**Problem:** Work out how many lines in the entries contain the string "generato", and give nothing but that number.

Records drawn from a dataset:

-- -- --

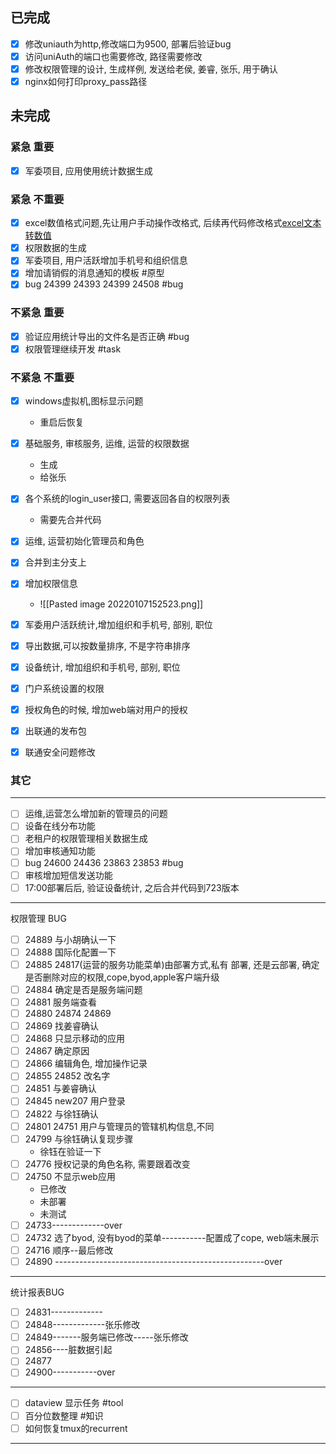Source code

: 
## 已完成
- [x] 修改uniauth为http,修改端口为9500, 部署后验证bug
- [x] 访问uniAuth的端口也需要修改, 路径需要修改
- [x] 修改权限管理的设计, 生成样例, 发送给老侯, 姜睿, 张乐, 用于确认
- [x]  nginx如何打印proxy_pass路径
## 未完成
### 紧急 重要
- [x] 军委项目, 应用使用统计数据生成
### 紧急 不重要
- [x] excel数值格式问题,先让用户手动操作改格式, 后续再代码修改格式[excel文本转数值](https://zh-cn.extendoffice.com/excel/formulas/excel-convert-text-to-number.html)
- [x] 权限数据的生成
- [x] 军委项目, 用户活跃增加手机号和组织信息
- [x] 增加请销假的消息通知的模板 #原型
- [x] bug 24399 24393 24399 24508 #bug

### 不紧急 重要
- [x] 验证应用统计导出的文件名是否正确 #bug 
- [x] 权限管理继续开发 #task
### 不紧急 不重要
- [x] windows虚拟机,图标显示问题
	- 重启后恢复


- [x] 基础服务, 审核服务, 运维, 运营的权限数据
	- 生成
	- 给张乐
- [x] 各个系统的login_user接口, 需要返回各自的权限列表
	- 需要先合并代码
- [x] 运维, 运营初始化管理员和角色
- [x] 合并到主分支上
- [x] 增加权限信息
	- ![[Pasted image 20220107152523.png]]


- [x] 军委用户活跃统计,增加组织和手机号, 部别, 职位
- [x] 导出数据,可以按数量排序, 不是字符串排序
- [x] 设备统计, 增加组织和手机号, 部别, 职位

- [x] 门户系统设置的权限
- [x] 授权角色的时候, 增加web端对用户的授权
- [x] 出联通的发布包
- [x] 联通安全问题修改
### 其它
---------
- [ ] 运维,运营怎么增加新的管理员的问题
- [ ] 设备在线分布功能
- [ ] 老租户的权限管理相关数据生成
- [ ] 增加审核通知功能
- [ ] bug 24600 24436  23863 23853  #bug 
- [ ] 审核增加短信发送功能
- [ ] 17:00部署后后, 验证设备统计, 之后合并代码到723版本

-----------
权限管理 BUG 
- [ ] 24889 与小胡确认一下
- [ ] 24888 国际化配置一下
- [ ] 24885 24817(运营的服务功能菜单)由部署方式,私有 部署, 还是云部署, 确定是否删除对应的权限,cope,byod,apple客户端升级
- [ ] 24884 确定是否是服务端问题
- [ ] 24881 服务端查看
- [ ] 24880 24874 24869
- [ ] 24869 找姜睿确认
- [ ] 24868 只显示移动的应用
- [ ] 24867 确定原因
- [ ] 24866 编辑角色, 增加操作记录
- [ ] 24855 24852 改名字
- [ ] 24851 与姜睿确认
- [ ] 24845 new207 用户登录
- [ ] 24822 与徐钰确认
- [ ] 24801 24751 用户与管理员的管辖机构信息,不同
- [ ] 24799 与徐钰确认复现步骤
	- 徐钰在验证一下
- [ ] 24776 授权记录的角色名称, 需要跟着改变
- [ ] 24750 不显示web应用
	- 已修改
	- 未部署
	- 未测试
- [ ] 24733-------------over
- [ ] 24732 选了byod, 没有byod的菜单-----------配置成了cope, web端未展示
- [ ] 24716 顺序--最后修改
- [ ] 24890 ----------------------------------------------------over

------
统计报表BUG
- [ ] 24831-------------
- [ ] 24848-------------张乐修改
- [ ] 24849-------服务端已修改-----张乐修改
- [ ] 24856----脏数据引起
- [ ] 24877
- [ ] 24900-----------over
----------------------------------------------
- [ ] dataview 显示任务 #tool
- [ ] 百分位数整理 #知识
- [ ] 如何恢复tmux的recurrent
----------------------------------------------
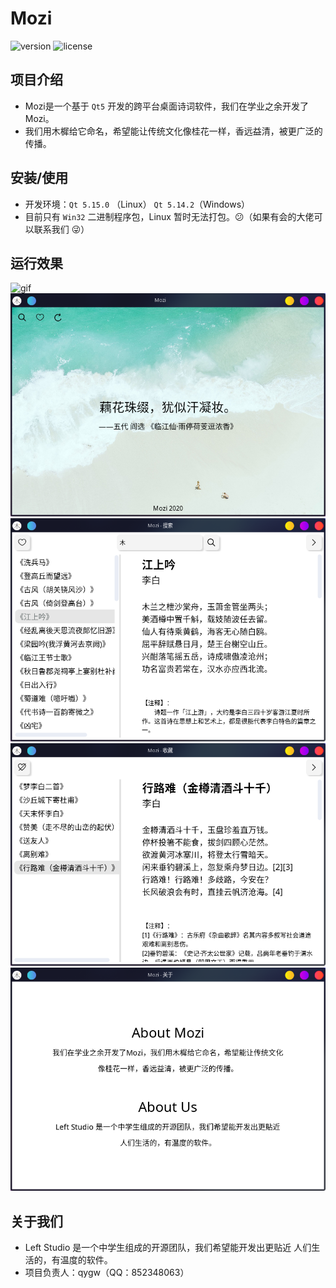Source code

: # Mozi
![version](https://img.shields.io/badge/version-1.0.0.3-brightgreen.svg?style=flat-square)
![license](https://img.shields.io/badge/license-GPL--3.0-red.svg?style=flat-square)
## 项目介绍
* Mozi是一个基于 `Qt5` 开发的跨平台桌面诗词软件，我们在学业之余开发了Mozi。
* 我们用木樨给它命名，希望能让传统文化像桂花一样，香远益清，被更广泛的传播。
## 安装/使用
* 开发环境：`Qt 5.15.0` （Linux） `Qt 5.14.2`（Windows）
* 目前只有 `Win32` 二进制程序包，Linux 暂时无法打包。:confused:（如果有会的大佬可以联系我们 :stuck_out_tongue_winking_eye:）
## 运行效果
![gif](run.gif)
![image](./image/1.png)
![image](./image/2.png)
![image](./image/3.png)
![image](./image/4.png)
## 关于我们
* Left Studio 是一个中学生组成的开源团队，我们希望能开发出更贴近
人们生活的，有温度的软件。
* 项目负责人：qygw（QQ：852348063）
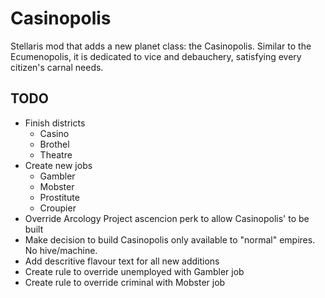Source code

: # Casinopolis
Stellaris mod that adds a new planet class: the Casinopolis. Similar to the Ecumenopolis, it is dedicated to vice and debauchery, satisfying every citizen's carnal needs.

## TODO
* Finish districts
	- Casino
	- Brothel
	- Theatre
* Create new jobs
	- Gambler
	- Mobster
	- Prostitute
	- Croupier
* Override Arcology Project ascencion perk to allow Casinopolis' to be built
* Make decision to build Casinopolis only available to "normal" empires. No hive/machine.
* Add descritive flavour text for all new additions
* Create rule to override unemployed with Gambler job
* Create rule to override criminal with Mobster job

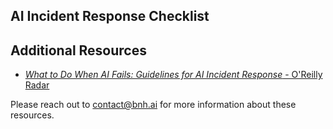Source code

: ## AI Incident Response Checklist

## Additional Resources

<ul>
  <li><a href="https://www.oreilly.com/radar/what-to-do-when-ai-fails/"><i>What to Do When AI Fails: Guidelines for AI Incident Response</i> - O'Reilly Radar</a></li>
  </ul>

Please reach out to [contact@bnh.ai](mailto:contact@bnh.ai) for more information about these resources.
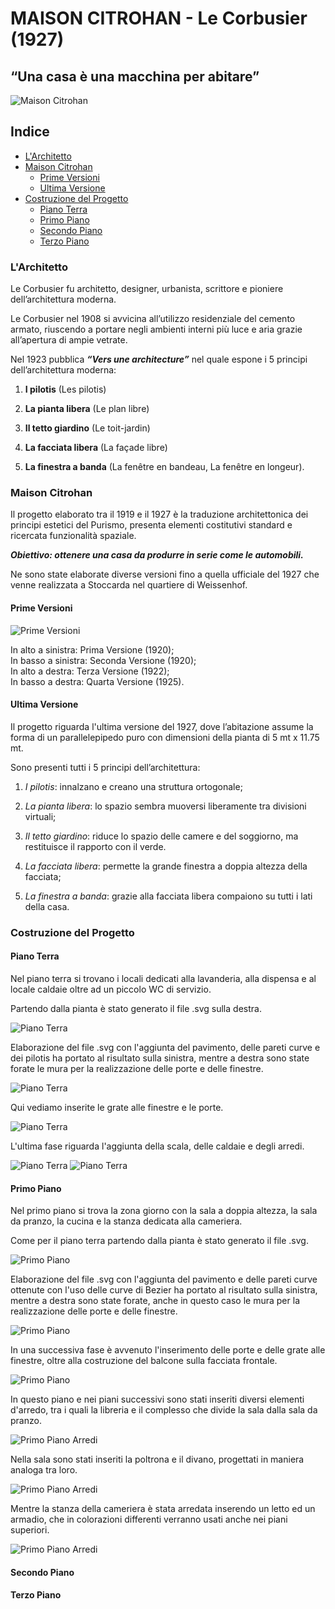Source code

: # MAISON CITROHAN - Le Corbusier (1927)

## “Una casa è una macchina per abitare”

![Maison Citrohan](https://github.com/Veronicach30/projects-2016/blob/master/506920/COLLAGE.jpg)

## Indice
  - [L'Architetto](https://github.com/Veronicach30/projects-2016/blob/master/506920/README.md#larchitetto)
  - [Maison Citrohan](https://github.com/Veronicach30/projects-2016/blob/master/506920/README.md#maison-citrohan)
    -  [Prime Versioni](https://github.com/Veronicach30/projects-2016/blob/master/506920/README.md#prime-versioni)
    -  [Ultima Versione](https://github.com/Veronicach30/projects-2016/blob/master/506920/README.md#ultima-versione)
  - [Costruzione del Progetto](https://github.com/Veronicach30/projects-2016/blob/master/506920/README.md#costruzione-del-progetto)
    - [Piano Terra](https://github.com/Veronicach30/projects-2016/blob/master/506920/README.md#piano-terra)
    - [Primo Piano](https://github.com/Veronicach30/projects-2016/blob/master/506920/README.md#primo-piano)
    - [Secondo Piano](https://github.com/Veronicach30/projects-2016/blob/master/506920/README.md#secondo-piano)
    - [Terzo Piano](https://github.com/Veronicach30/projects-2016/blob/master/506920/README.md#terzo-piano)

### L'Architetto

Le Corbusier fu architetto, designer, urbanista, scrittore e pioniere dell’architettura moderna.

Le Corbusier nel 1908 si avvicina all’utilizzo residenziale del cemento armato, riuscendo a portare negli ambienti interni più luce e aria grazie all’apertura di ampie vetrate. 

Nel 1923 pubblica _**“Vers une architecture”**_ nel quale espone i 5 principi dell’architettura moderna:

1.	  **I pilotis** (Les pilotis) 

2.	  **La pianta libera** (Le plan libre) 

3.	  **Il tetto giardino** (Le toit-jardin) 

4.	  **La facciata libera** (La façade libre) 

5.	  **La finestra a banda** (La fenêtre en bandeau, La fenêtre en longeur).

### Maison Citrohan

Il progetto elaborato tra il 1919 e il 1927 è la traduzione architettonica dei principi estetici del Purismo, presenta elementi costitutivi standard e ricercata funzionalità spaziale.

_**Obiettivo: ottenere una casa da produrre in serie come le automobili.**_

Ne sono state elaborate diverse versioni fino a quella ufficiale del 1927 che venne realizzata a Stoccarda nel quartiere di Weissenhof.

#### Prime Versioni

![Prime Versioni](https://github.com/Veronicach30/projects-2016/blob/master/506920/PrimeVersioni.jpg)

In alto a sinistra: Prima Versione (1920);   
In basso a sinistra: Seconda Versione (1920);   
In alto a destra: Terza Versione (1922);   
In basso a destra: Quarta Versione (1925).

#### Ultima Versione

Il progetto riguarda l'ultima versione del 1927, dove l’abitazione assume la forma di un parallelepipedo puro con dimensioni della pianta di 5 mt x 11.75 mt.


Sono presenti tutti i 5 principi dell’architettura:

1.	_I pilotis_: innalzano e creano una struttura ortogonale; 

2.	_La pianta libera_: lo spazio sembra muoversi liberamente tra divisioni virtuali; 

3.	_Il tetto giardino_: riduce lo spazio delle camere e del soggiorno, ma restituisce il rapporto con il verde.

4.	_La facciata libera_: permette la grande finestra a doppia altezza della facciata;

5.	_La finestra a banda_: grazie alla facciata libera compaiono su tutti i lati della casa.


### Costruzione del Progetto

#### Piano Terra

Nel piano terra si trovano i locali dedicati alla lavanderia, alla dispensa e al locale caldaie oltre ad un piccolo WC di servizio.

Partendo dalla pianta è stato generato il file .svg sulla destra.

![Piano Terra](https://github.com/Veronicach30/projects-2016/blob/master/506920/PiantaPianoTerra.jpg)

Elaborazione del file .svg con l'aggiunta del pavimento, delle pareti curve e dei pilotis ha portato al risultato sulla sinistra, mentre a destra sono state forate le mura per la realizzazione delle porte e delle finestre.

![Piano Terra](https://github.com/Veronicach30/projects-2016/blob/master/506920/PianoTerra1.jpg)

Qui vediamo inserite le grate alle finestre e le porte.

![Piano Terra](https://github.com/Veronicach30/projects-2016/blob/master/506920/PianoTerra2.jpg)

L'ultima fase riguarda l'aggiunta della scala, delle caldaie e degli arredi.

![Piano Terra](https://github.com/Veronicach30/projects-2016/blob/master/506920/PianoTerraInterni2.jpg)
![Piano Terra](https://github.com/Veronicach30/projects-2016/blob/master/506920/PianoTerraInterni1.jpg)

#### Primo Piano


Nel primo piano si trova la zona giorno con la sala a doppia altezza, la sala da pranzo, la cucina e la stanza dedicata alla cameriera.

Come per il piano terra partendo dalla pianta è stato generato il file .svg.

![Primo Piano](https://github.com/Veronicach30/projects-2016/blob/master/506920/PiantaPrimoPiano.jpg)

Elaborazione del file .svg con l'aggiunta del pavimento e delle pareti curve ottenute con l'uso delle curve di Bezier ha portato al risultato sulla sinistra, mentre a destra sono state forate, anche in questo caso le mura per la realizzazione delle porte e delle finestre.

![Primo Piano](https://github.com/Veronicach30/projects-2016/blob/master/506920/PrimoPiano1.jpg)

In una successiva fase è avvenuto l'inserimento delle porte e delle grate alle finestre, oltre alla costruzione del balcone sulla facciata frontale.

![Primo Piano](https://github.com/Veronicach30/projects-2016/blob/master/506920/PrimoPiano2.jpg)

In questo piano e nei piani successivi sono stati inseriti diversi elementi d'arredo, tra i quali la libreria e il complesso che divide la sala dalla sala da pranzo.

![Primo Piano Arredi](https://github.com/Veronicach30/projects-2016/blob/master/506920/Lib_Complesso.jpg)

Nella sala sono stati inseriti la poltrona e il divano, progettati in maniera analoga tra loro.

![Primo Piano Arredi](https://github.com/Veronicach30/projects-2016/blob/master/506920/Poltrona.jpg)

Mentre la stanza della cameriera è stata arredata inserendo un letto ed un armadio, che in colorazioni differenti verranno usati anche nei piani superiori.

![Primo Piano Arredi](https://github.com/Veronicach30/projects-2016/blob/master/506920/Letto_Armadio.jpg)
#### Secondo Piano
#### Terzo Piano
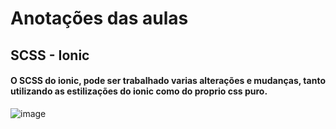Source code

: # Anotações das aulas

## SCSS - Ionic 

#### O SCSS do ionic, pode ser trabalhado varias alterações e mudanças, tanto utilizando as estilizações do ionic como do proprio css puro.
![image](https://user-images.githubusercontent.com/99850729/208012046-c8eb9762-cb6c-4e50-960c-5bffc39522cb.png)
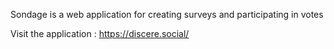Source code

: Sondage is a web application for creating surveys and participating in votes

Visit the application : https://discere.social/
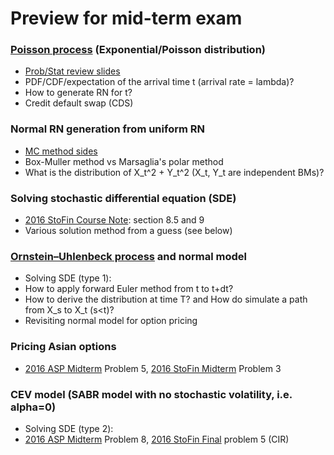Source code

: # Preview for mid-term exam

### [Poisson process](https://en.wikipedia.org/wiki/Poisson_point_process) (Exponential/Poisson distribution)
* [Prob/Stat review slides](ProbStatsReview.pdf)
* PDF/CDF/expectation of the arrival time t (arrival rate = lambda)?
* How to generate RN for t?
* Credit default swap (CDS)

### Normal RN generation from uniform RN
* [MC method sides](MCmethod.pdf)
* Box-Muller method vs Marsaglia's polar method
* What is the distribution of X_t^2 + Y_t^2 (X_t, Y_t are independent BMs)?

### Solving stochastic differential equation (SDE)
* [2016 StoFin Course Note](https://github.com/PHBS/2016.M3.StoFin/blob/master/files/Notes%20Steele.pdf): section 8.5 and 9
* Various solution method from a guess (see below)

### [Ornstein–Uhlenbeck process](https://en.wikipedia.org/wiki/Ornstein%E2%80%93Uhlenbeck_process) and normal model
* Solving SDE (type 1): 
* How to apply forward Euler method from t to t+dt?
* How to derive the distribution at time T? and How do simulate a path from X_s to X_t (s<t)?
* Revisiting normal model for option pricing

### Pricing Asian options
  * [2016 ASP Midterm](2016_ASP_Midterm.pdf) Problem 5, [2016 StoFin Midterm](2016_StoFin_Midterm.pdf) Problem 3

### CEV model (SABR model with no stochastic volatility, i.e. alpha=0)
  * Solving SDE (type 2):
  * [2016 ASP Midterm](2016_ASP_Midterm.pdf) Problem 8, [2016 StoFin Final](2016_StoFin_Final.pdf) problem 5 (CIR)
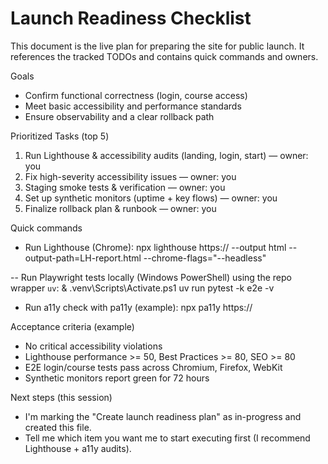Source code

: # Launch Readiness Checklist

This document is the live plan for preparing the site for public launch. It references the tracked TODOs and contains quick commands and owners.

Goals
- Confirm functional correctness (login, course access)
- Meet basic accessibility and performance standards
- Ensure observability and a clear rollback path

Prioritized Tasks (top 5)
1. Run Lighthouse & accessibility audits (landing, login, start) — owner: you
2. Fix high-severity accessibility issues — owner: you
3. Staging smoke tests & verification — owner: you
4. Set up synthetic monitors (uptime + key flows) — owner: you
5. Finalize rollback plan & runbook — owner: you

Quick commands
- Run Lighthouse (Chrome):
  npx lighthouse https://<your-preview-url> --output html --output-path=LH-report.html --chrome-flags="--headless"

-- Run Playwright tests locally (Windows PowerShell) using the repo wrapper `uv`:
  & .venv\Scripts\Activate.ps1
  uv run pytest -k e2e -v

- Run a11y check with pa11y (example):
  npx pa11y https://<your-preview-url>

Acceptance criteria (example)
- No critical accessibility violations
- Lighthouse performance >= 50, Best Practices >= 80, SEO >= 80
- E2E login/course tests pass across Chromium, Firefox, WebKit
- Synthetic monitors report green for 72 hours

Next steps (this session)
- I'm marking the "Create launch readiness plan" as in-progress and created this file.
- Tell me which item you want me to start executing first (I recommend Lighthouse + a11y audits).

-- -- --

**Expected output:** 2